The main plastic material for living organisms are proteins. The exchange of proteins as a central link in biochemical processes is the basis of life. Proteins make up approximately 15 — 20% of the wet mass of various tissues of the human body, and lipids (fats) and carbohydrates — all of 1 — 5%. Biological membranes, which play an important role in the function of cells, are built from proteins and lipids. Muscle tissue, heart, liver, brain, and even bones contain significant amounts of protein.
The only source of proteins and essential amino acids for humans is food: in almost all products, with the exception of sugar and vegetable oils, various proteins are present. Due to moderate heating and boiling, the nutritional value of protein foods increases, they are better absorbed.
Proteins form the basis of most enzymes. Other substances, such as vitamins, are also involved in the construction of complex enzymes. Enzymes perform the main functions of metabolism, the construction of human-specific cellular structures. With the help of enzymes in the body, energy substances are synthesized, which are destroyed with the release of the required body energy.
An important function of proteins is to provide barrier properties, the tissue specificity of the organism, its immunity.
In complex compounds with lipids, carbohydrates, vitamins, mineral salts, metals, pigments, drugs and even oxygen, proteins perform the function of transport of these substances to various organs and tissues. They help to maintain a certain amount of water in the cells and in the intercellular space.
Fats and fat-like substances (lipids) are the structural elements of a living cell and provide the physiological functions of the body.
The fatty layer around the internal organs of the abdominal cavity protects them from mechanical damage. In the subcutaneous tissue, fat as a poor conductor of heat limits heat transfer and protects the body from hypothermia.
Mineral substances are involved in metabolic processes of cells of various tissues. Of particular importance are minerals in the construction of bone tissue, density and resistanceIts physical activity depends on the content of calcium and phosphorus. Without mineral substances in the body many enzymatic processes could not be carried out. Minerals affect blood formation, maintain osmotic pressure in cells and extracellular fluid, participate in the transfer of oxygen to the tissues, are part of many hormones and other biologically active compounds.

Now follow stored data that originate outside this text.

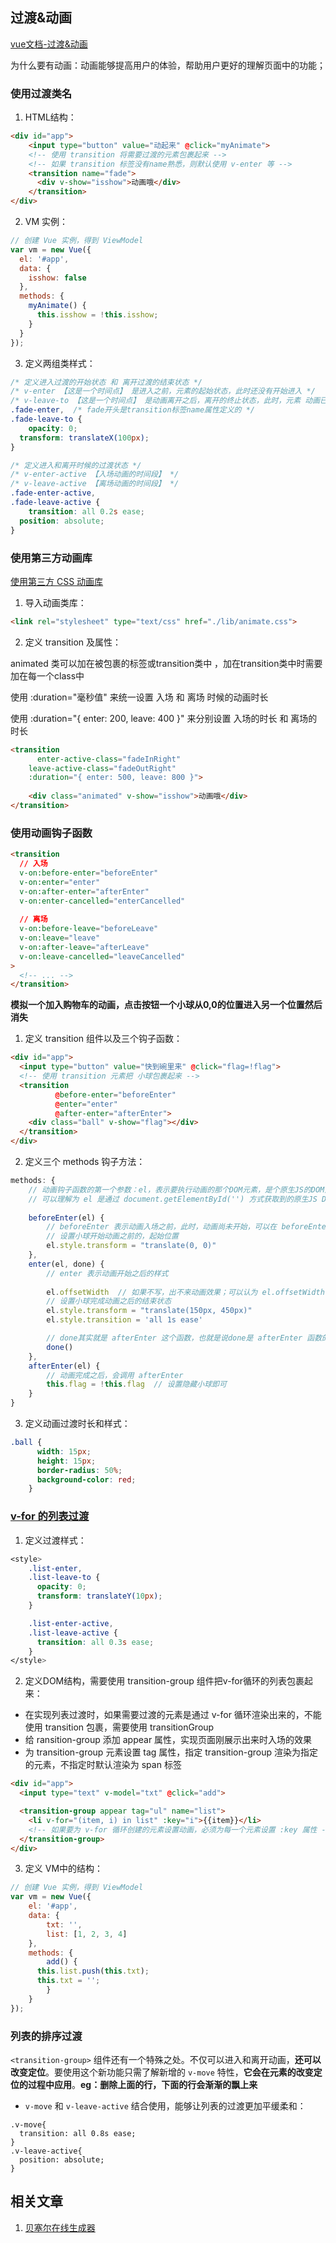 ## 过渡&动画

[vue文档-过渡&动画](https://cn.vuejs.org/v2/guide/transitions.html)

为什么要有动画：动画能够提高用户的体验，帮助用户更好的理解页面中的功能；

### 使用过渡类名

1. HTML结构：

```html
<div id="app">
    <input type="button" value="动起来" @click="myAnimate">
    <!-- 使用 transition 将需要过渡的元素包裹起来 -->
    <!-- 如果 transition 标签没有name熟悉，则默认使用 v-enter 等 -->
    <transition name="fade">
      <div v-show="isshow">动画哦</div>
    </transition>
</div>
```

2. VM 实例：

```js
// 创建 Vue 实例，得到 ViewModel
var vm = new Vue({
  el: '#app',
  data: {
    isshow: false
  },
  methods: {
    myAnimate() {
      this.isshow = !this.isshow;
    }
  }
});
```

3. 定义两组类样式：

```css
/* 定义进入过渡的开始状态 和 离开过渡的结束状态 */
/* v-enter 【这是一个时间点】 是进入之前，元素的起始状态，此时还没有开始进入 */
/* v-leave-to 【这是一个时间点】 是动画离开之后，离开的终止状态，此时，元素 动画已经结束了 */
.fade-enter,  /* fade开头是transition标签name属性定义的 */
.fade-leave-to {
	opacity: 0;
  transform: translateX(100px);
}

/* 定义进入和离开时候的过渡状态 */
/* v-enter-active 【入场动画的时间段】 */
/* v-leave-active 【离场动画的时间段】 */
.fade-enter-active,
.fade-leave-active {
	transition: all 0.2s ease;
  position: absolute;
}
```



### 使用第三方动画库

[使用第三方 CSS 动画库](https://cn.vuejs.org/v2/guide/transitions.html#自定义过渡类名)

1. 导入动画类库：

```html
<link rel="stylesheet" type="text/css" href="./lib/animate.css">
```

2. 定义 transition 及属性：

animated 类可以加在被包裹的标签或transition类中 ，加在transition类中时需要加在每一个class中

使用 :duration="毫秒值" 来统一设置 入场 和 离场 时候的动画时长

使用 :duration="{ enter: 200, leave: 400 }"  来分别设置 入场的时长 和 离场的时长

```html
<transition
	  enter-active-class="fadeInRight"
    leave-active-class="fadeOutRight"
    :duration="{ enter: 500, leave: 800 }">
    
  	<div class="animated" v-show="isshow">动画哦</div>
</transition>
```



### 使用动画钩子函数

```html
<transition
  // 入场
  v-on:before-enter="beforeEnter"
  v-on:enter="enter"
  v-on:after-enter="afterEnter"
  v-on:enter-cancelled="enterCancelled"
  
  // 离场
  v-on:before-leave="beforeLeave"
  v-on:leave="leave"
  v-on:after-leave="afterLeave"
  v-on:leave-cancelled="leaveCancelled"
>
  <!-- ... -->
</transition>
```



**模拟一个加入购物车的动画，点击按钮一个小球从0,0的位置进入另一个位置然后消失**

1. 定义 transition 组件以及三个钩子函数：

```html
<div id="app">
  <input type="button" value="快到碗里来" @click="flag=!flag">
  <!-- 使用 transition 元素把 小球包裹起来 -->
  <transition
          @before-enter="beforeEnter"
          @enter="enter"
          @after-enter="afterEnter">
    <div class="ball" v-show="flag"></div>
  </transition>
</div>
```

2. 定义三个 methods 钩子方法：

```js
methods: {
    // 动画钩子函数的第一个参数：el，表示要执行动画的那个DOM元素，是个原生JS的DOM对象
    // 可以理解为 el 是通过 document.getElementById('') 方式获取到的原生JS DOM对象
  
    beforeEnter(el) {
        // beforeEnter 表示动画入场之前，此时，动画尚未开始，可以在 beforeEnter 中，设置元素开始动画之前的起始样式
        // 设置小球开始动画之前的，起始位置
        el.style.transform = "translate(0, 0)"
    },
    enter(el, done) {
        // enter 表示动画开始之后的样式
      
        el.offsetWidth  // 如果不写，出不来动画效果；可以认为 el.offsetWidth 会强制动画刷新
        // 设置小球完成动画之后的结束状态
        el.style.transform = "translate(150px, 450px)"
        el.style.transition = 'all 1s ease'

        // done其实就是 afterEnter 这个函数，也就是说done是 afterEnter 函数的引用
        done()
    },
    afterEnter(el) {
        // 动画完成之后，会调用 afterEnter
        this.flag = !this.flag  // 设置隐藏小球即可
    }
}
```

3. 定义动画过渡时长和样式：

```css
.ball {
      width: 15px;
      height: 15px;
      border-radius: 50%;
      background-color: red;
    }
```


### [v-for 的列表过渡](https://cn.vuejs.org/v2/guide/transitions.html#列表的进入和离开过渡)

1. 定义过渡样式：

```css
<style>
    .list-enter,
    .list-leave-to {
      opacity: 0;
      transform: translateY(10px);
    }

    .list-enter-active,
    .list-leave-active {
      transition: all 0.3s ease;
    }
</style>
```

2. 定义DOM结构，需要使用 transition-group 组件把v-for循环的列表包裹起来：

- 在实现列表过渡时，如果需要过渡的元素是通过 v-for 循环渲染出来的，不能使用 transition 包裹，需要使用 transitionGroup
- 给 ransition-group 添加 appear 属性，实现页面刚展示出来时入场的效果
- 为 transition-group 元素设置 tag 属性，指定 transition-group 渲染为指定的元素，不指定时默认渲染为 span 标签

```html
<div id="app">
  <input type="text" v-model="txt" @click="add">

  <transition-group appear tag="ul" name="list">
    <li v-for="(item, i) in list" :key="i">{{item}}</li>
    <!-- 如果要为 v-for 循环创建的元素设置动画，必须为每一个元素设置 :key 属性 -->
  </transition-group>
</div>
```

3. 定义 VM中的结构：

```js
// 创建 Vue 实例，得到 ViewModel
var vm = new Vue({
	el: '#app',
	data: {
		txt: '',
		list: [1, 2, 3, 4]
	},
	methods: {
		add() {
      this.list.push(this.txt);
      this.txt = '';
		}
	}
});
```



### 列表的排序过渡

`<transition-group>` 组件还有一个特殊之处。不仅可以进入和离开动画，**还可以改变定位**。要使用这个新功能只需了解新增的 `v-move` 特性，**它会在元素的改变定位的过程中应用**。**eg：删除上面的行，下面的行会渐渐的飘上来**

+ `v-move` 和 `v-leave-active` 结合使用，能够让列表的过渡更加平缓柔和：

```
.v-move{
  transition: all 0.8s ease;
}
.v-leave-active{
  position: absolute;
}
```



## 相关文章

1. [贝塞尔在线生成器](http://cubic-bezier.com/#.4,-0.3,1,.33)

Water and the products of its dissociation are components of the living cell. Only in the aquatic environment can many biochemical reactions occur. An adult body weight 65 kg contains about 40 liters of water, of which 25 liters are inside cells and 15 liters are in extracellular fluid. The exchange of childbirth in the body is very intense. About 2,5 l of water is excreted daily from urine, feces and exhaled air. Sweating regulates the constancy of body temperature. With increasing ambient temperature or intense physical work, perspiration dramatically increases. In some cases, the amount of sweat excreted by a person per day can reach 10 l. That is why regular consumption of water is an important factor in maintaining the constancy of the internal environment of the body, as well as the structure and function of all cells and tissues.
Thus, all food substances entering the body play a certain plastic role in the structure of tissues, cells, intracellular formations and biologically active substances that perform various physiological functions.